Credit: by Sheng Zhang, Zongyuan Fu, Bingbing Zhu, Guangyu Fan, Yudong Chen, Shunjia Wang, Yaxin Liu, Andrius Baltuska, Cheng Jin, Chuanshan Tian & Zhensheng Tao
Generating intense ultrashort pulses with high spatial quality has opened up possibilities for ultrafast and strong-field science. It is so important that the Nobel Prize in Physics 2018 was given to Dr. Strickland and Dr. Mourou for inventing a technique called chirped pulse amplification, which drives numerous ultrafast lasers worldwide. With the great advancement in the last decade, Yb-based ultrafast lasers have become highly popular, because they exhibit exceptional thermal efficiency, are low in cost and are highly flexible in adjusting pulse energies and repetition rates. However, the pulse durations from these lasers are usually not shorter than 100 fs or even 1 ps, which requires external pulse compression for applications. The existing supercontinuum generation (SCG) and pulse compression techniques are typically low in efficiency. Many of them require vacuum systems, vacuum-gas interfaces, and are, hence, expensive and complex to maintain. As a result, the applications of these techniques are still limited in a few specialized laboratories, and cannot be widely used in physics, femtochemistry and femtobiology labs, which represents the major applications of ultrafast lasers.

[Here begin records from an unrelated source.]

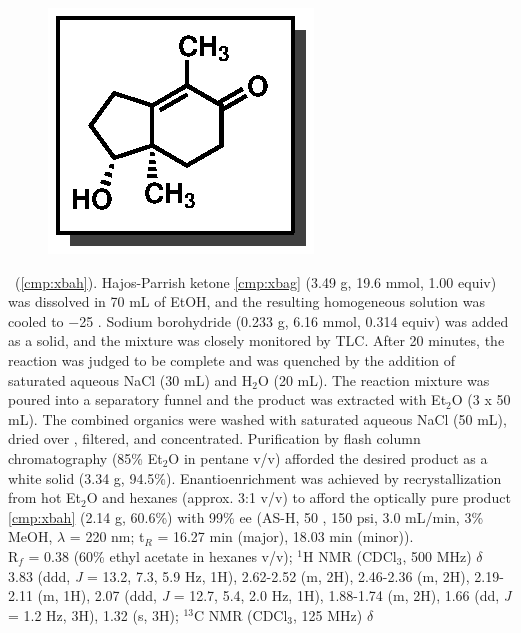 \pagebreak
\begin{figure}
  \vspace{-12pt}
  \begin{center}
    \includegraphics[scale=0.8]{chp_singlecarbon/images/xbah}
  \end{center}
  \vspace{-30pt}
\end{figure}\noindent \textbf{\CMPxbah}\ (\ref{cmp:xbah}). Hajos-Parrish ketone \ref{cmp:xbag}
(3.49 g, 19.6 mmol, 1.00 equiv) was dissolved in 70 mL of EtOH, and the resulting
homogeneous solution was cooled to $-$25 \degc. Sodium borohydride (0.233 g, 6.16
mmol, 0.314 equiv) was added as a solid, and the mixture was closely monitored
by TLC. After 20 minutes, the reaction was judged to be complete and was quenched by the
addition of saturated aqueous NaCl (30 mL) and H$_2$O (20 mL). The reaction mixture was poured
into a separatory funnel and the product was extracted with Et$_2$O (3 x 50 mL). The combined
organics were washed with saturated aqueous NaCl (50 mL), dried over , filtered, and
concentrated. Purification by flash column chromatography (85\% Et$_2$O in pentane v/v) afforded the
desired product as a white solid (3.34 g, 94.5\%). Enantioenrichment was achieved by
recrystallization from hot Et$_2$O and hexanes (approx. 3:1 v/v) to afford the optically pure
product \ref{cmp:xbah} (2.14 g, 60.6\%) with 99\% ee (AS-H, 50 \degc, 150 psi, 3.0 mL/min, 3\% MeOH,
$\lambda$ = 220 nm; t$_R$ = 16.27 min (major), 18.03 min (minor)).\\
R$_f$ = 0.38 (60\% ethyl acetate in hexanes v/v); $^1$H NMR (CDCl$_3$, 500 MHz) $\delta$ 3.83 (ddd,
\textit{J} = 13.2, 7.3, 5.9 Hz, 1H), 2.62-2.52 (m, 2H), 2.46-2.36 (m, 2H), 2.19-2.11 (m, 1H), 2.07 (ddd, \textit{J} = 12.7, 5.4, 2.0 Hz, 1H), 1.88-1.74
(m, 2H), 1.66 (dd, \textit{J} = 1.2 Hz, 3H), 1.32 (s, 3H); $^{13}$C NMR (CDCl$_3$, 125 MHz) $\delta$
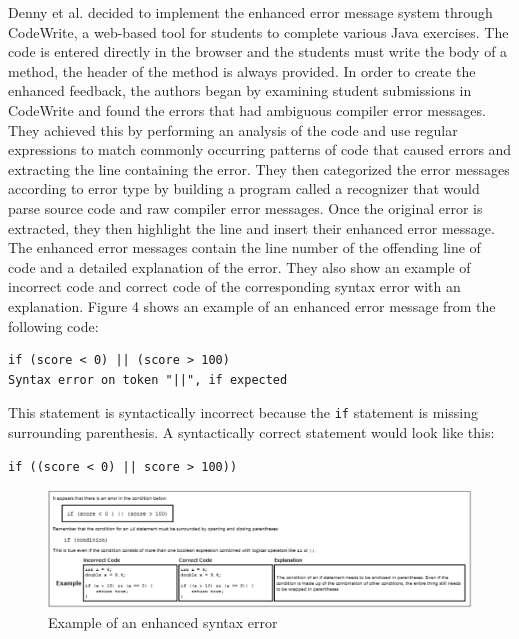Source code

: \documentclass{sig-alternate}
\begin{document}
Denny et al. decided to implement the enhanced error message system through CodeWrite, a web-based tool for students to complete various Java exercises.
The code is entered directly in the browser and the students must write the body of a method, the header of the method is always provided.
In order to create the enhanced feedback, the authors began by examining student submissions in CodeWrite and found the errors that had ambiguous compiler error messages. 
They achieved this by performing an analysis of the code and use regular expressions to match commonly occurring patterns of code that caused errors and  extracting the line containing the error.
They then categorized the error messages according to error type by building a program called a recognizer that would parse source code and raw compiler error messages.
Once the original error is extracted, they then highlight the line and insert their enhanced error message.
The enhanced error messages contain the line number of the offending line of code and a detailed explanation of the error.
They also show an example of incorrect code and correct code of the corresponding syntax error with an explanation.
Figure 4 shows an example of an enhanced error message from the following code:~\cite{Denny:2014:ESE:2591708.2591748}

\begin{verbatim}
if (score < 0) || (score > 100)
Syntax error on token "||", if expected
\end{verbatim}

This statement is syntactically incorrect because the \texttt{if} statement is missing surrounding parenthesis. A syntactically correct statement would look like this:

\begin{verbatim}
if ((score < 0) || score > 100))
\end{verbatim}

\begin{figure}
  \centering
  \includegraphics[keepaspectratio, width=\textwidth]{ESE_example.png}
  \caption{Example of an enhanced syntax error}
  \label{fig:drracketstudy}
\end{figure}
\end{document}
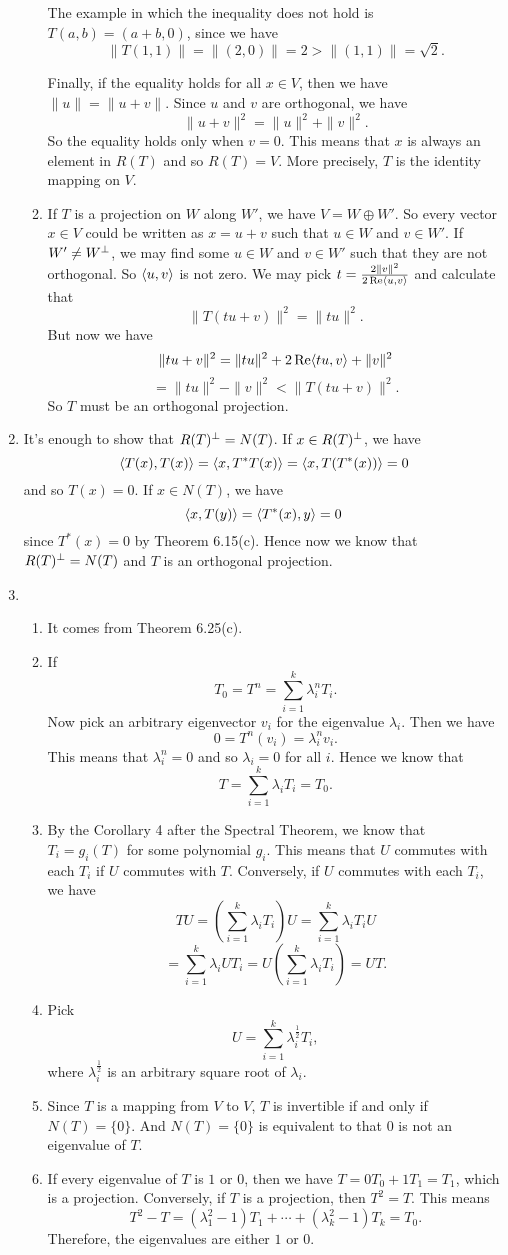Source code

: \begin{enumerate}
\begin{enumerate}
The example in which the inequality does not hold is $T(a,b)=(a+b,0)$, since we have 
\[\|T(1,1)\|=\|(2,0)\|=2> \|(1,1)\|=\sqrt{2}.\]

Finally, if the equality holds for all $x\in V$, then we have $\|u\|=\|u+v\|$. Since $u$ and $v$ are orthogonal, we have 
\[\|u+v\|^2=\|u\|^2+\|v\|^2.\]
So the equality holds only when $v=0$. This means that $x$ is always an element in $R(T)$ and so $R(T)=V$. More precisely, $T$ is the identity mapping on $V$.
\item If $T$ is a projection on $W$ along $W'$, we have $V=W\oplus W'$. So every vector $x\in V$ could be written as $x=u+v$ such that $u\in W$ and $v\in W'$. If $W'\neq W^{\perp}$, we may find some $u\in W$ and $v\in W'$ such that they are not orthogonal. So $\langle u,v\rangle $ is not zero. We may pick $t=\frac{2\|v\|^2}{2 \operatorname{Re} \langle u,v\rangle}$ and calculate that 
\[\|T(tu+v)\|^2=\|tu\|^2.\]
But now we have 
\[\|tu+v\|^2=\|tu\|^2+2\operatorname{Re} \langle tu,v\rangle +\|v\|^2\]
\[=\|tu\|^2-\|v\|^2<\|T(tu+v)\|^2.\]
So $T$ must be an orthogonal projection.
\end{enumerate}
\item It's enough to show that $R(T)^{\perp}=N(T)$. If $x\in R(T)^{\perp}$, we have 
\[\langle T(x),T(x)\rangle =\langle x,T^*T(x)\rangle =\langle x,T(T^*(x))\rangle =0\]
and so $T(x)=0$. If $x\in N(T)$, we have 
\[\langle x,T(y)\rangle =\langle T^*(x),y\rangle =0\]
since $T^*(x)=0$ by Theorem 6.15(c). Hence now we know that $R(T)^{\perp}=N(T)$ and $T$ is an orthogonal projection.
\item \begin{enumerate}
\item It comes from Theorem 6.25(c).
\item If 
\[T_0=T^n=\sum_{i=1}^k{\lambda_i^nT_i}.\]
Now pick an arbitrary eigenvector $v_i$ for the eigenvalue $\lambda_i$. Then we have 
\[0 = T^n(v_i) = \lambda_i^nv_i.\] 
This means that $\lambda_i^n=0$ and so $\lambda_i=0$ for all $i$. Hence we know that 
\[T=\sum_{i=1}^k{\lambda_iT_i}=T_0.\]
\item By the Corollary 4 after the Spectral Theorem, we know that $T_i=g_i(T)$ for some polynomial $g_i$. This means that $U$ commutes with each $T_i$ if $U$ commutes with $T$. Conversely, if $U$ commutes with each $T_i$, we have 
\[TU=(\sum_{i=1}^k{\lambda_iT_i})U=\sum_{i=1}^k{\lambda_iT_iU}\]
\[=\sum_{i=1}^k{\lambda_iUT_i}=U(\sum_{i=1}^k{\lambda_iT_i})=UT.\]
\item Pick 
\[U=\sum_{i=1}^k{\lambda_i^{\frac{1}{2}}T_i},\]
where $\lambda_i^{\frac{1}{2}}$ is an arbitrary square root of $\lambda_i$.
\item Since $T$ is a mapping from $V$ to $V$, $T$ is invertible if and only if $N(T)=\{0\}$. And $N(T)=\{0\}$ is equivalent to that $0$ is not an eigenvalue of $T$.
\item If every eigenvalue of $T$ is $1$ or $0$, then we have $T=0T_0+1T_1=T_1$, which is a projection. Conversely, if $T$ is a projection, then $T^2 = T$.  This means 
\[
    T^2 - T = (\lambda_1^2 - 1)T_1 + \cdots + (\lambda_k^2 - 1)T_k = T_0.
\]
Therefore, the eigenvalues are either $1$ or $0$.  


\end{enumerate}
\end{enumerate}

In a new paper published in Light Science & Application, a team of Chinese and Austrian scientists, led by Professor Zhensheng Tao from State Key Laboratory of Surface Physics and Department of Physics, Fudan University, Shanghai, China proposed and demonstrated that the formation of optical solitons during the propagation of strong ultrafast laser pulses in periodic layered Kerr media (PLKM) can serve as a simple, reliable and cost-effective solution for SCG and pulse compression. They found that the formation of the solitons is a result of the balance between the nonlinear Kerr self-focusing and the linear diffraction of the laser beam, which can support sustainable and long-distance nonlinear light-matter interaction, and hence enhance the SCG efficiency. More interestingly, by confining the beam propagation in these solitary modes, high spatial quality and spatio-spectral homogeneity can be achieved, reaching >85% compression efficiency. As a demonstration of such a method, the scientists used the compressed pulses to drive a highly nonlinear optical process, called high harmonic generation, producing bright and coherent extreme-ultraviolet and soft X-ray light from a gas target. The high harmonic process is extremely sensitive to the spatio-temporal quality of the compressed pulses, and it clearly demonstrated the great potential of this method. It is worth further mentioning that the total cost of constructing the PLKM SCG device is only ~$200. The reported method and technique will pave the way for future high-efficiency, reliable and cost-effective SCG and pulse compression of ultrafast lasers, which can be widely used in labs of ultrafast physics, chemistry and biology.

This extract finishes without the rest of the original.